Starting and growing a business brings unique challenges. For many entrepreneurs, the main focus is simply to stay in the game and keep their business open for the first few years. Once you build some momentum your day to day challenges will typically change. Your goals might change, and the skillset required to be successful might change. Suddenly, the planning required to ensure your business will be a source of wealth over the long term needs to change too.
Businesses tend to have three sequential stages:
- Launch
- Growth
- Succession or exit
This post will highlight what your financial planning will likely need to focus on in all three.
Leaving the Launchpad and Setting Trajectory
Not surprisingly, cash flow is the biggest challenge in the initial stage. For many entrepreneurs this means starting up a business while continuing full or part-time paid work for others. This can be a valuable source of cash flow, but the goal is to focus solely on your business as soon as possible. This is where budgeting comes in.
You’ll need to set realistic budgets for your business and personal life and keep them separate. These budgets have different goals. On the personal side, you want to keep expenses to a minimum so the money you save can be redeployed to the business. One caveat – it’s important to maintain your own physical and mental health, so don’t cut too deeply on expenses that help you stay balanced and healthy.
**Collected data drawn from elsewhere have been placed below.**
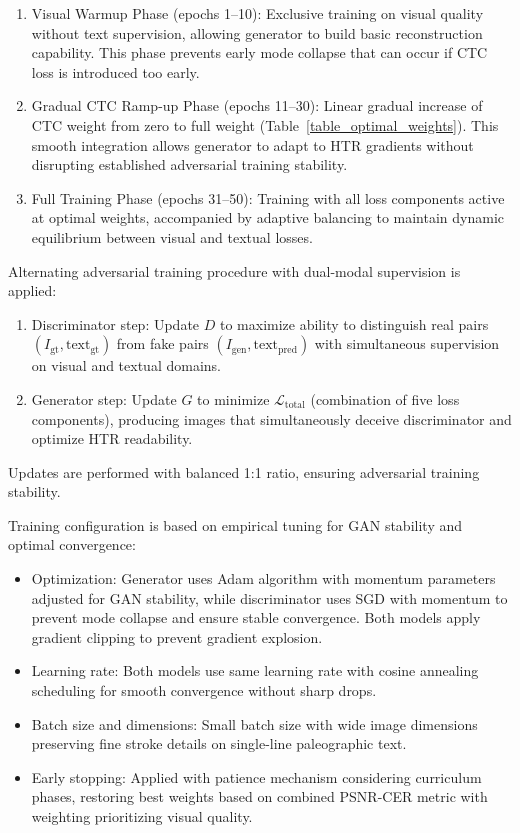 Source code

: \documentclass[journal]{IEEEtran}
\begin{document}
\begin{enumerate}
    \item Visual Warmup Phase (epochs 1--10): Exclusive training on visual quality without text supervision, allowing generator to build basic reconstruction capability. This phase prevents early mode collapse that can occur if CTC loss is introduced too early.
    
    \item Gradual CTC Ramp-up Phase (epochs 11--30): Linear gradual increase of CTC weight from zero to full weight (Table~\ref{table_optimal_weights}). This smooth integration allows generator to adapt to HTR gradients without disrupting established adversarial training stability.
    
    \item Full Training Phase (epochs 31--50): Training with all loss components active at optimal weights, accompanied by adaptive balancing to maintain dynamic equilibrium between visual and textual losses.
\end{enumerate}

Alternating adversarial training procedure with dual-modal supervision is applied:
\begin{enumerate}
    \item Discriminator step: Update $D$ to maximize ability to distinguish real pairs $(I_{\text{gt}}, \text{text}_{\text{gt}})$ from fake pairs $(I_{\text{gen}}, \text{text}_{\text{pred}})$ with simultaneous supervision on visual and textual domains.
    \item Generator step: Update $G$ to minimize $\mathcal{L}_{\text{total}}$ (combination of five loss components), producing images that simultaneously deceive discriminator and optimize HTR readability.
\end{enumerate}
Updates are performed with balanced 1:1 ratio, ensuring adversarial training stability.

Training configuration is based on empirical tuning for GAN stability and optimal convergence:

\begin{itemize}
    \item Optimization: Generator uses Adam algorithm with momentum parameters adjusted for GAN stability, while discriminator uses SGD with momentum to prevent mode collapse and ensure stable convergence. Both models apply gradient clipping to prevent gradient explosion.
    
    \item Learning rate: Both models use same learning rate with cosine annealing scheduling for smooth convergence without sharp drops.
    
    \item Batch size and dimensions: Small batch size with wide image dimensions preserving fine stroke details on single-line paleographic text.
    
    \item Early stopping: Applied with patience mechanism considering curriculum phases, restoring best weights based on combined PSNR-CER metric with weighting prioritizing visual quality.
\end{itemize}
\end{document}
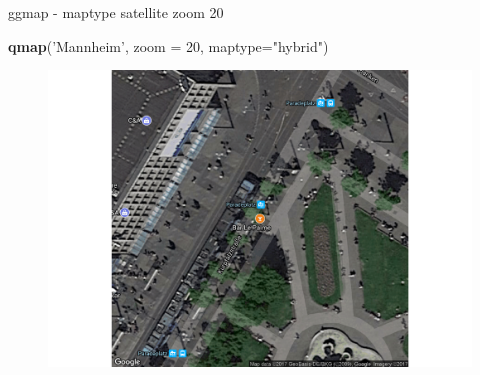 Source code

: \documentclass[ignorenonframetext,]{beamer}
\newenvironment{Shaded}{}{}
\newcommand{\KeywordTok}[1]{\textcolor[rgb]{0.00,0.44,0.13}{\textbf{{#1}}}}
\newcommand{\DataTypeTok}[1]{\textcolor[rgb]{0.56,0.13,0.00}{{#1}}}
\newcommand{\DecValTok}[1]{\textcolor[rgb]{0.25,0.63,0.44}{{#1}}}
\newcommand{\StringTok}[1]{\textcolor[rgb]{0.25,0.44,0.63}{{#1}}}
\newcommand{\NormalTok}[1]{{#1}}
\begin{document}
\begin{frame}[fragile]{ggmap - maptype satellite zoom 20}

\begin{Shaded}
\begin{Highlighting}[]
\KeywordTok{qmap}\NormalTok{(}\StringTok{'Mannheim'}\NormalTok{, }\DataTypeTok{zoom =} \DecValTok{20}\NormalTok{, }\DataTypeTok{maptype=}\StringTok{"hybrid"}\NormalTok{)}
\end{Highlighting}
\end{Shaded}

\begin{figure}[htbp]
\centering
\includegraphics{RSocialScience2_files/figure-beamer/unnamed-chunk-38-1.pdf}
\caption{}
\end{figure}

\end{frame}
\end{document}
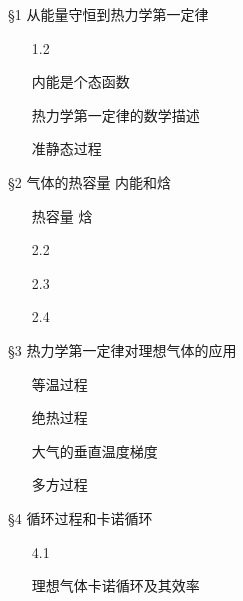 \documentclass[CJK]{beamer}
\begin{document}
\begin{frame}
\bch
{}


\begin{itemize}
\item[\cyantext{7.1}]{}
\item[\cyantext{7.2}]{}
\item[\greentext{7.3}]{}
\end{itemize}
\ech
\end{frame}


\begin{frame}
\bch
\S{1} 从能量守恒到热力学第一定律
\begin{itemize}
\item[\greentext{1.1}]{}
\item[1.2]{}
\item[\blacktext{1.3}]{内能是个态函数}
\item[\blacktext{1.4}]{热力学第一定律的数学描述}
\item[\blacktext{1.5}]{准静态过程}
\end{itemize}

\S{2} 气体的热容量 内能和焓
\begin{itemize}
\item[\blacktext{2.1}]{热容量 焓}
\item[2.2]{}
\item[2.3]{}
\item[2.4]{}
\item[\greentext{2.5}]{}
\end{itemize}

\ech
\end{frame}


\begin{frame}
\bch
\S{3} 热力学第一定律对理想气体的应用
\begin{itemize}
\item[\blacktext{3.1}]{等温过程}
\item[\blacktext{3.2}]{绝热过程}
\item[\blacktext{3.3}]{大气的垂直温度梯度}
\item[\blacktext{3.4}]{多方过程}
\end{itemize}

\S{4} 循环过程和卡诺循环
\begin{itemize}
\item[4.1]{}
\item[\blacktext{4.2}]{理想气体卡诺循环及其效率}
\end{itemize}

\ech
\end{frame}
\end{document}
On the business side, you want to set a budget that allows for necessary spending and sets you up to grow. It’s important not to skimp on tools, supplies, space, advertising, etc. that your fledgling business will need to get off the ground.
Maintaining your emergency fund for your personal expenses is next. You’ll need to think about how transitioning to income provided by your new business will impact your emergency fund. Is your business seasonal or cyclical? Will the cash flow be “lumpy,” meaning you’ll go long periods with nothing and then have large amounts of money come in? You may need to increase your emergency fund to be sure you are covered if you are likely to go through longer periods when cash flow from the business is lower.
Finally, even if you aren’t ready to borrow money for your business yet, start the process by tuning up your credit and keeping it in great shape. Paying on time and paying down balances both have an immediate positive impact on your credit score. Creating a relationship history with a local bank can be helpful later on. It’s very easy to get paid through an internet payment process platform, but it’s a good idea not to keep the funds there. You want to be routinely moving money into your business bank account.
How can financial planning help at this stage? Setting up the right structure for your business can save you considerably in taxes. For most small businesses, a sole proprietorship may be the most efficient. But creating a limited liability corporation (LLC) or an “S” corporation to pass through income and avoid double taxation of income at both the business and personal level can also be beneficial.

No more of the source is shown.